I managed to find a regex to find ALL URL’s with :


preg_match_all('@((https?://)?([-\\w]+\\.[-\\w\\.]+)+\\w(:\\d+)?(/([-\\w/_\\.]*(\\?\\S+)?)?)*)@',$post_content,$a);

this works for ALL the URLs, but what I want is to find ONLY ‘href’ tags and simply couldn’t find one that does exactly that! Can someone help me with this please?
THNX

The following works for me:


$post_content = '<a href="http://www.test.com" title="test">test.com</a> there is another example <a href="http://www.test1.com">test1.com</a>
one more here too <a href="http://www.test2.com" title="test2">test2.com</a>';
preg_match_all('/<a href="(.*?)"/s', $post_content, $matches);
print_r($matches);

Though I am also a poor one on regex :slight_smile:

Thanks rajug, unfortunately it’s not working for me :frowning:
I’ll try explain the whole situation, maybe it will make sense to you guys…

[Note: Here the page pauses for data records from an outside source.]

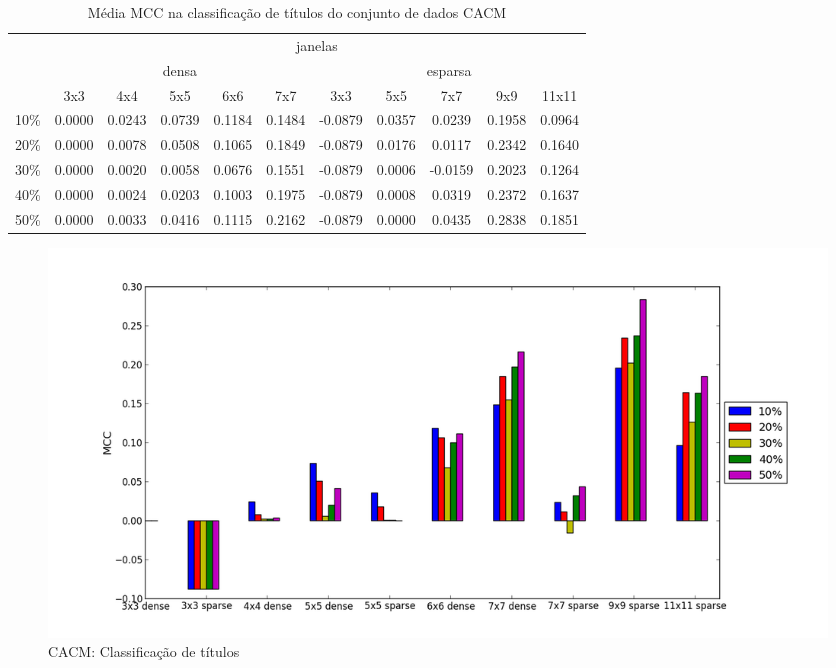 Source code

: \documentclass[a4paper,11pt]{article}
\begin{document}
  \begin{center}
    \begin{table}[p]
      \caption{Média MCC na classificação de títulos do conjunto de dados CACM}
      \begin{tabular}{ l | c c c c c || c c c c c | }
        \cline{2-11}
        & \multicolumn{10}{|c|}{janelas} \\
        \cline{2-11}
        & \multicolumn{5}{c||}{densa} & \multicolumn{5}{c|}{esparsa} \\
        \cline{2-11}
        & 3x3 & 4x4 & 5x5 & 6x6 & 7x7 & 3x3 & 5x5 & 7x7 & 9x9 & 11x11 \\
        \hline
        \multicolumn{1}{|l|}{10\%}& 0.0000& 0.0243& 0.0739& 0.1184& 0.1484& -0.0879& 0.0357& 0.0239& 0.1958& 0.0964\\
        \multicolumn{1}{|l|}{20\%}& 0.0000& 0.0078& 0.0508& 0.1065& 0.1849& -0.0879& 0.0176& 0.0117& 0.2342& 0.1640\\
        \multicolumn{1}{|l|}{30\%}& 0.0000& 0.0020& 0.0058& 0.0676& 0.1551& -0.0879& 0.0006& -0.0159& 0.2023& 0.1264\\
        \multicolumn{1}{|l|}{40\%}& 0.0000& 0.0024& 0.0203& 0.1003& 0.1975& -0.0879& 0.0008& 0.0319& 0.2372& 0.1637\\
        \multicolumn{1}{|l|}{50\%}& 0.0000& 0.0033& 0.0416& 0.1115& 0.2162& -0.0879& 0.0000& 0.0435& 0.2838& 0.1851\\
        \hline  
      \end{tabular}
    \end{table}
  \end{center}

  \begin{figure}[p]
    \centerline{\includegraphics[width=1.2\textwidth]{assets/experiment_charts/cacm_TextRegion_heading_mcc.png}}
    \caption{CACM: Classificação de títulos}
    \label{fig:cacm_TextRegion_heading_mcc}
  \end{figure}
\end{document}
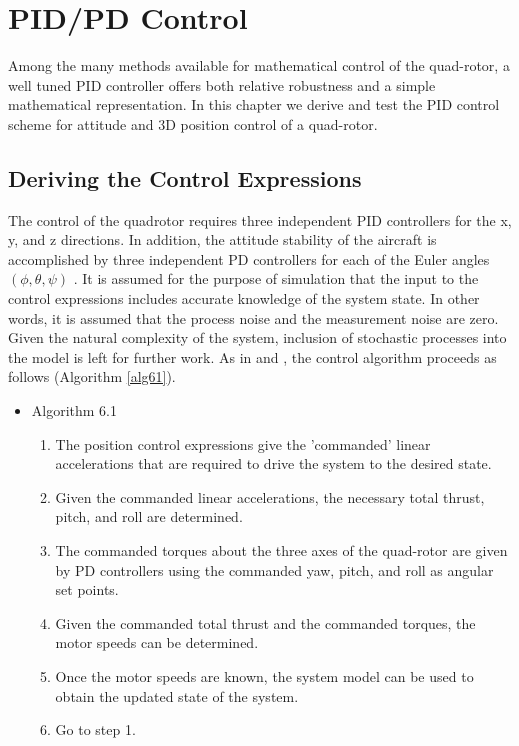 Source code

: 
\chapter{PID/PD Control} %

\label{Chapter6} %


Among the many methods available for mathematical control of the quad-rotor, a well tuned PID controller offers both relative robustness and a simple mathematical representation. In this chapter we derive and test the PID control scheme for attitude and 3D position control of a quad-rotor.


\section{Deriving the Control Expressions}

The control of the quadrotor requires three independent PID controllers for the x, y, and z directions. In addition, the attitude stability of the aircraft is accomplished by three independent PD controllers for each of the Euler angles $(\phi,\theta,\psi)$ . It is assumed for the purpose of simulation that the input to the control expressions includes accurate knowledge of the system state. In other words, it is assumed that the process noise and the measurement noise are zero. Given the natural complexity of the system, inclusion of stochastic processes into the model is left for further work. As in \cite{Luukkonen} and \cite{bouabdallah2004pid}, the control algorithm proceeds as follows (Algorithm \ref{alg61}).

\begin{itemize}
\label{alg61}
\item Algorithm 6.1
    \begin{enumerate}
    \item The position control expressions give the 'commanded' linear accelerations that are required to drive the system to the desired state.
    \item Given the commanded linear accelerations, the necessary total thrust, pitch, and roll are determined.
    \item The commanded torques about the three axes of the quad-rotor are given by PD controllers using the commanded yaw, pitch, and roll as angular set points.
    \item Given the commanded total thrust and the commanded torques, the motor speeds can be determined.
    \item Once the motor speeds are known, the system model can be used to obtain the updated state of the system.
    \item Go to step 1.
    \end{enumerate}
\end{itemize}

There’s a tiny_mce form on my site which can be used to create a blog post. I want to limit the <a href… > tags in the created post to 1 (single ONE) so the members can’t overwhelm the post with links to their sites. However they are allowed to insert images, videos, or whatever embedded content that is not a clickable link.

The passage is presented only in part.